(Recorded data)

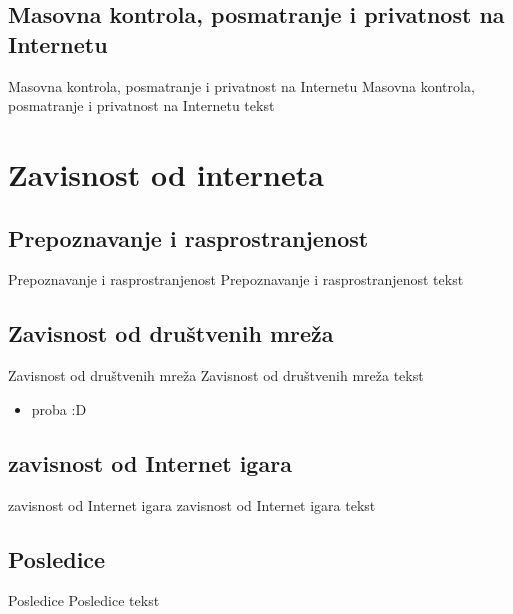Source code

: \documentclass{beamer}
\begin{document}
		\subsection*{Masovna kontrola, posmatranje i privatnost na Internetu}
			\begin{frame}{Masovna kontrola, posmatranje i privatnost na Internetu}
				Masovna kontrola, posmatranje i privatnost na Internetu tekst
			\end{frame}
		
	\section{Zavisnost od interneta}
		\subsection*{Prepoznavanje i rasprostranjenost}
		\begin{frame}{Prepoznavanje i rasprostranjenost}
				Prepoznavanje i rasprostranjenost tekst
		\end{frame}
	
		\subsection*{Zavisnost od društvenih mreža}
			\begin{frame}{Zavisnost od društvenih mreža}
			Zavisnost od društvenih mreža tekst
				\begin{itemize}
				\item proba :D
				\end{itemize}
			\end{frame}
		\subsection*{zavisnost od Internet igara}
		\begin{frame}{zavisnost od Internet igara}
			zavisnost od Internet igara tekst
		\end{frame}
		
		\subsection*{Posledice}
		\begin{frame}{Posledice}
			Posledice tekst
		\end{frame}
		
	
\end{document}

(End Recorded data)

## Exercise
Down to the last line, reproduce the material above exactly; skip its images.

## Task answer
Source code

: \documentclass{beamer}
\begin{document}
		\subsection*{Masovna kontrola, posmatranje i privatnost na Internetu}
			\begin{frame}{Masovna kontrola, posmatranje i privatnost na Internetu}
				Masovna kontrola, posmatranje i privatnost na Internetu tekst
			\end{frame}
		
	\section{Zavisnost od interneta}
		\subsection*{Prepoznavanje i rasprostranjenost}
		\begin{frame}{Prepoznavanje i rasprostranjenost}
				Prepoznavanje i rasprostranjenost tekst
		\end{frame}
	
		\subsection*{Zavisnost od društvenih mreža}
			\begin{frame}{Zavisnost od društvenih mreža}
			Zavisnost od društvenih mreža tekst
				\begin{itemize}
				\item proba :D
				\end{itemize}
			\end{frame}
		\subsection*{zavisnost od Internet igara}
		\begin{frame}{zavisnost od Internet igara}
			zavisnost od Internet igara tekst
		\end{frame}
		
		\subsection*{Posledice}
		\begin{frame}{Posledice}
			Posledice tekst
		\end{frame}
		
	
\end{document}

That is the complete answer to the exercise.